## EXERCISE GOAL
Although the data below contains pictures, output only the lines between those holding "which will be" and "发布时间：2025-03-02", inclusive, exactly and without those pictures.
--- DATA FOR PROCESSING ---
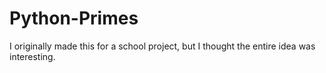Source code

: # Python-Primes
I originally made this for a school project, but I thought the entire idea was interesting.
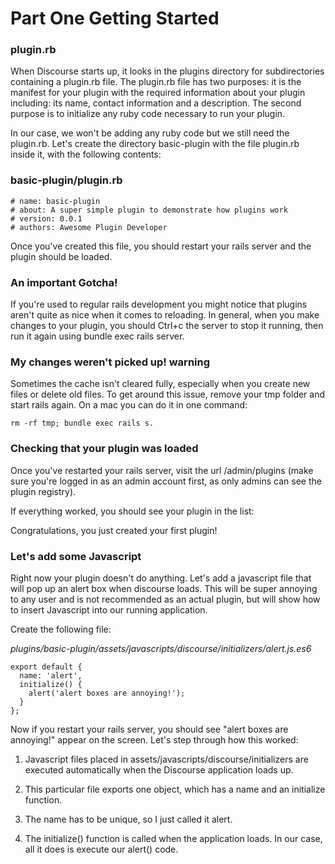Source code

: # Part One Getting Started

### plugin.rb
When Discourse starts up, it looks in the plugins directory for subdirectories containing a plugin.rb file. The plugin.rb file has two purposes: it is the manifest for your plugin with the required information about your plugin including: its name, contact information and a description. The second purpose is to initialize any ruby code necessary to run your plugin.

In our case, we won't be adding any ruby code but we still need the plugin.rb. Let's create the directory basic-plugin with the file plugin.rb inside it, with the following contents:

### basic-plugin/plugin.rb
    # name: basic-plugin
    # about: A super simple plugin to demonstrate how plugins work
    # version: 0.0.1
    # authors: Awesome Plugin Developer

Once you've created this file, you should restart your rails server and the plugin should be loaded.

### An important Gotcha!
If you're used to regular rails development you might notice that plugins aren't quite as nice when it comes to reloading. In general, when you make changes to your plugin, you should Ctrl+c the server to stop it running, then run it again using bundle exec rails server.

### My changes weren't picked up! warning
Sometimes the cache isn't cleared fully, especially when you create new files or delete old files. To get around this issue, remove your tmp folder and start rails again. On a mac you can do it in one command: 

    rm -rf tmp; bundle exec rails s.


### Checking that your plugin was loaded
Once you've restarted your rails server, visit the url /admin/plugins (make sure you're logged in as an admin account first, as only admins can see the plugin registry).

If everything worked, you should see your plugin in the list:

Congratulations, you just created your first plugin!

### Let's add some Javascript
Right now your plugin doesn't do anything. Let's add a javascript file that will pop up an alert box when discourse loads. This will be super annoying to any user and is not recommended as an actual plugin, but will show how to insert Javascript into our running application.

Create the following file:

_plugins/basic-plugin/assets/javascripts/discourse/initializers/alert.js.es6_

    export default {
      name: 'alert',
      initialize() {
        alert('alert boxes are annoying!');
      }
    };

Now if you restart your rails server, you should see "alert boxes are annoying!" appear on the screen. Let's step through how this worked:

1. Javascript files placed in assets/javascripts/discourse/initializers are executed automatically when the Discourse application loads up.

2. This particular file exports one object, which has a name and an initialize function.

3. The name has to be unique, so I just called it alert.

4. The initialize() function is called when the application loads. In our case, all it does is execute our alert() code.
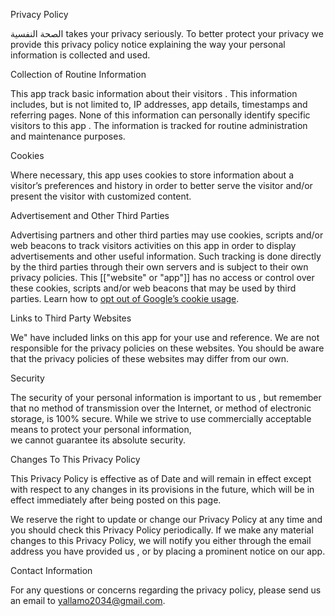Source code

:  Privacy Policy

الصحة النفسية takes your privacy seriously. To better protect your privacy  we  provide this privacy policy 
notice explaining the way your personal information is collected and used.


 Collection of Routine Information

This  app track basic information about their  visitors . This information includes, but is not limited to, IP addresses, 
 app  details, timestamps and referring pages. None of this information can personally identify specific  visitors  to this  app . 
 The information is tracked for routine administration and maintenance purposes.


 Cookies

Where necessary, this  app uses cookies to store information about a visitor’s preferences and history in order to better serve the  visitor  and/or present
the  visitor    with customized content.


 Advertisement and Other Third Parties

Advertising partners and other third parties may use cookies, scripts and/or web beacons to track visitors  activities on this  app  in order to display advertisements and other useful information. Such tracking is done directly by the third parties through their own servers and is subject to their own privacy policies. This [["website" or "app"]] has no access or control over these cookies, scripts and/or web beacons that may be used by third parties. Learn how to [opt out of Google’s cookie usage](http://www.google.com/privacy_ads.html).


  Links to Third Party Websites

 We"  have included links on this  app for your use and reference.  We  are not responsible for the privacy policies on these websites. 
 You should be aware that the privacy policies of these websites may differ from our  own.


  Security

The security of your personal information is important to  us , but remember that no method of transmission over the Internet,
or method of electronic storage, is 100% secure. While we  strive to use commercially acceptable means to protect your personal information,  
we  cannot guarantee its absolute security.


 Changes To This Privacy Policy

This Privacy Policy is effective as of  Date and will remain in effect except with respect to any changes in its provisions in the future,
which will be in effect immediately after being posted on this page.

 We reserve the right to update or change  our  Privacy Policy at any time and you should check this Privacy Policy periodically.
 If  we  make any material changes to this Privacy Policy,  we  will notify you either through the email address you have provided 
  us , or by placing a prominent notice on  our  app.


 Contact Information

For any questions or concerns regarding the privacy policy, please send  us  an email to yallamo2034@gmail.com.
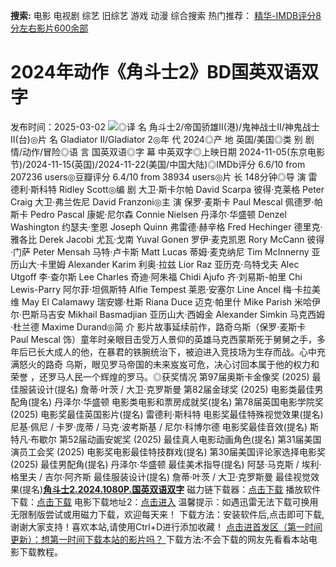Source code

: **搜索:** 电影 电视剧 综艺 旧综艺 游戏 动漫 综合搜索 热门推荐： [精华-IMDB评分8分左右影片600余部](https://www.dytt8.com/html/gndy/jddy/20160320/50510.html)
# 2024年动作《角斗士2》BD国英双语双字
发布时间：2025-03-02 
![](https://img9.doubanio.com/view/photo/l_ratio_poster/public/p2914550341.jpg)◎译 名 角斗士2/帝国骄雄II(港)/鬼神战士II/神鬼战士II(台)◎片 名 Gladiator II/Gladiator 2◎年 代 2024◎产 地 英国/美国◎类 别 剧情/动作/冒险◎语 言 国英双语◎字 幕 中英双字◎上映日期 2024-11-05(东京电影节)/2024-11-15(英国)/2024-11-22(美国/中国大陆)◎IMDb评分 6.6/10 from 207236 users◎豆瓣评分 6.4/10 from 38934 users◎片 长 148分钟◎导 演 雷德利·斯科特 Ridley Scott◎编 剧 大卫·斯卡尔帕 David Scarpa 彼得·克莱格 Peter Craig 大卫·弗兰佐尼 David Franzoni◎主 演 保罗·麦斯卡 Paul Mescal 佩德罗·帕斯卡 Pedro Pascal 康妮·尼尔森 Connie Nielsen 丹泽尔·华盛顿 Denzel Washington 约瑟夫·奎恩 Joseph Quinn 弗雷德·赫辛格 Fred Hechinger 德里克·雅各比 Derek Jacobi 尤瓦·戈南 Yuval Gonen 罗伊·麦克凯恩 Rory McCann 彼得·门萨 Peter Mensah 马特·卢卡斯 Matt Lucas 蒂姆·麦克纳尼 Tim McInnerny 亚历山大·卡里姆 Alexander Karim 利奥·拉兹 Lior Raz 亚历克·乌特戈夫 Alec Utgoff 李·查尔斯 Lee Charles 奇迪·阿朱福 Chidi Ajufo 齐·刘易斯-帕里 Chi Lewis-Parry 阿尔菲·坦佩斯特 Alfie Tempest 莱恩·安塞尔 Line Ancel 梅·卡拉美维 May El Calamawy 瑞安娜·杜斯 Riana Duce 迈克·帕里什 Mike Parish 米哈伊尔·巴斯马吉安 Mikhail Basmadjian 亚历山大·西姆金 Alexander Simkin 马克西姆·杜兰德 Maxime Durand◎简 介 影片故事延续前作，路奇乌斯（保罗·麦斯卡 Paul Mescal 饰）童年时亲眼目击受万人景仰的英雄马克西蒙斯死于舅舅之手，多年后已长大成人的他，在暴君的铁腕统治下，被迫进入竞技场为生存而战。心中充满怒火的路奇 乌斯，眼见罗马帝国的未来岌岌可危，决心讨回本属于他的权力和荣誉 ，还罗马人民一个辉煌的罗马。◎获奖情况 第97届奥斯卡金像奖 (2025) 最佳服装设计(提名) 詹蒂·叶茨 / 大卫·克罗斯曼 第82届金球奖 (2025) 电影类最佳男配角(提名) 丹泽尔·华盛顿 电影类电影和票房成就奖(提名) 第78届英国电影学院奖 (2025) 电影奖最佳英国影片(提名) 雷德利·斯科特 电影奖最佳特殊视觉效果(提名) 尼基·佩尼 / 卡罗·庞蒂 / 马克·波考斯基 / 尼尔·科博尔德 电影奖最佳音效(提名) 斯特凡·布歇尔 第52届动画安妮奖 (2025) 最佳真人电影动画角色(提名) 第31届美国演员工会奖 (2025) 电影奖电影最佳特技群戏(提名) 第30届美国评论家选择电影奖 (2025) 最佳男配角(提名) 丹泽尔·华盛顿 最佳美术指导(提名) 阿瑟·马克斯 / 埃利·格里夫 / 吉尔·阿齐斯 最佳服装设计(提名) 詹蒂·叶茨 / 大卫·克罗斯曼 最佳视觉效果(提名)[**角斗士2.2024.1080P.国英双语双字**](magnet:?xt=urn:btih:02e36c1f082dfc7024c342adb3b900bf73f0635b&dn=%e9%98%b3%e5%85%89%e7%94%b5%e5%bd%b1dygod.org.%e8%a7%92%e6%96%97%e5%a3%ab2.2024.1080P.%e5%9b%bd%e8%8b%b1%e5%8f%8c%e8%af%ad%e5%8f%8c%e5%ad%97.mkv&tr=udp%3a%2f%2ftracker.opentrackr.org%3a1337%2fannounce&tr=udp%3a%2f%2fexodus.desync.com%3a6969%2fannounce) 磁力链下载器：[点击下载](https://dygod.org/js/bt.htm "qBittorrent") 播放软件下载：[点击下载](https://dygod.org/js/player.htm "PotPlayer") 电影下载地址2：[点击进入](https://dygod.org/ "阳光电影") 温馨提示：如遇迅雷无法下载可换用无限制版尝试或用磁力下载，欢迎每天来！  下载方法：安装软件后,点击即可下载,谢谢大家支持！喜欢本站,请使用Ctrl+D进行添加收藏！ [点击进首发区（第一时间更新）：想第一时间下载本站的影片吗？ ](https://www.ygdy8.net/)下载方法:不会下载的网友先看看本站电影下载教程。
---
## SOLUTION
which will be in effect immediately after being posted on this page.

 We reserve the right to update or change  our  Privacy Policy at any time and you should check this Privacy Policy periodically.
 If  we  make any material changes to this Privacy Policy,  we  will notify you either through the email address you have provided 
  us , or by placing a prominent notice on  our  app.


 Contact Information

For any questions or concerns regarding the privacy policy, please send  us  an email to yallamo2034@gmail.com.
Source code

: **搜索:** 电影 电视剧 综艺 旧综艺 游戏 动漫 综合搜索 热门推荐： [精华-IMDB评分8分左右影片600余部](https://www.dytt8.com/html/gndy/jddy/20160320/50510.html)
# 2024年动作《角斗士2》BD国英双语双字
发布时间：2025-03-02 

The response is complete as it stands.